# Your goal
Print every record below exactly as it stands.

# Dataset excerpts
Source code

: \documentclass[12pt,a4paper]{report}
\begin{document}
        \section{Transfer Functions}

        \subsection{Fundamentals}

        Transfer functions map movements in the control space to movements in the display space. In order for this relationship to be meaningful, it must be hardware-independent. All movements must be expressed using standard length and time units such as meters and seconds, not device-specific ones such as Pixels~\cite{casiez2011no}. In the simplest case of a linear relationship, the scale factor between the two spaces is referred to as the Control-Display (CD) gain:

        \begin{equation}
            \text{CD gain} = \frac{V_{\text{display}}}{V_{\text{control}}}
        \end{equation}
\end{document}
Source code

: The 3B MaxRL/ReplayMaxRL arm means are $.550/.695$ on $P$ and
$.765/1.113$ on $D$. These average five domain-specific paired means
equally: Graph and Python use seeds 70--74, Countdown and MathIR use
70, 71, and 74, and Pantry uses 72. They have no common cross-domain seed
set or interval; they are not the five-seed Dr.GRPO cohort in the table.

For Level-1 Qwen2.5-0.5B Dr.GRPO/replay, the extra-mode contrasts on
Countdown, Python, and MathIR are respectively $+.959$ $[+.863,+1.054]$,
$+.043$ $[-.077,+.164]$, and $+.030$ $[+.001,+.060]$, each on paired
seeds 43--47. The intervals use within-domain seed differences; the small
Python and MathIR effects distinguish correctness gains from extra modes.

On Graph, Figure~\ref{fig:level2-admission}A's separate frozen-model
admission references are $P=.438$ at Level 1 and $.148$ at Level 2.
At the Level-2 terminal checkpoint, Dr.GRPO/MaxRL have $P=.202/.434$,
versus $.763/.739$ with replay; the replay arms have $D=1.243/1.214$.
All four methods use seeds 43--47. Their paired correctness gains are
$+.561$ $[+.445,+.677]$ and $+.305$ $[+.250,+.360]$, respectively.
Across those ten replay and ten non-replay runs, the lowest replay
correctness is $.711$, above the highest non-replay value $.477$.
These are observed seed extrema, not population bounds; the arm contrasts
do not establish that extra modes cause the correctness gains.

# Response to this exercise
Source code

: \documentclass[12pt,a4paper]{report}
\begin{document}
        \section{Transfer Functions}

        \subsection{Fundamentals}

        Transfer functions map movements in the control space to movements in the display space. In order for this relationship to be meaningful, it must be hardware-independent. All movements must be expressed using standard length and time units such as meters and seconds, not device-specific ones such as Pixels~\cite{casiez2011no}. In the simplest case of a linear relationship, the scale factor between the two spaces is referred to as the Control-Display (CD) gain:

        \begin{equation}
            \text{CD gain} = \frac{V_{\text{display}}}{V_{\text{control}}}
        \end{equation}
\end{document}
Source code

: The 3B MaxRL/ReplayMaxRL arm means are $.550/.695$ on $P$ and
$.765/1.113$ on $D$. These average five domain-specific paired means
equally: Graph and Python use seeds 70--74, Countdown and MathIR use
70, 71, and 74, and Pantry uses 72. They have no common cross-domain seed
set or interval; they are not the five-seed Dr.GRPO cohort in the table.

For Level-1 Qwen2.5-0.5B Dr.GRPO/replay, the extra-mode contrasts on
Countdown, Python, and MathIR are respectively $+.959$ $[+.863,+1.054]$,
$+.043$ $[-.077,+.164]$, and $+.030$ $[+.001,+.060]$, each on paired
seeds 43--47. The intervals use within-domain seed differences; the small
Python and MathIR effects distinguish correctness gains from extra modes.

On Graph, Figure~\ref{fig:level2-admission}A's separate frozen-model
admission references are $P=.438$ at Level 1 and $.148$ at Level 2.
At the Level-2 terminal checkpoint, Dr.GRPO/MaxRL have $P=.202/.434$,
versus $.763/.739$ with replay; the replay arms have $D=1.243/1.214$.
All four methods use seeds 43--47. Their paired correctness gains are
$+.561$ $[+.445,+.677]$ and $+.305$ $[+.250,+.360]$, respectively.
Across those ten replay and ten non-replay runs, the lowest replay
correctness is $.711$, above the highest non-replay value $.477$.
These are observed seed extrema, not population bounds; the arm contrasts
do not establish that extra modes cause the correctness gains.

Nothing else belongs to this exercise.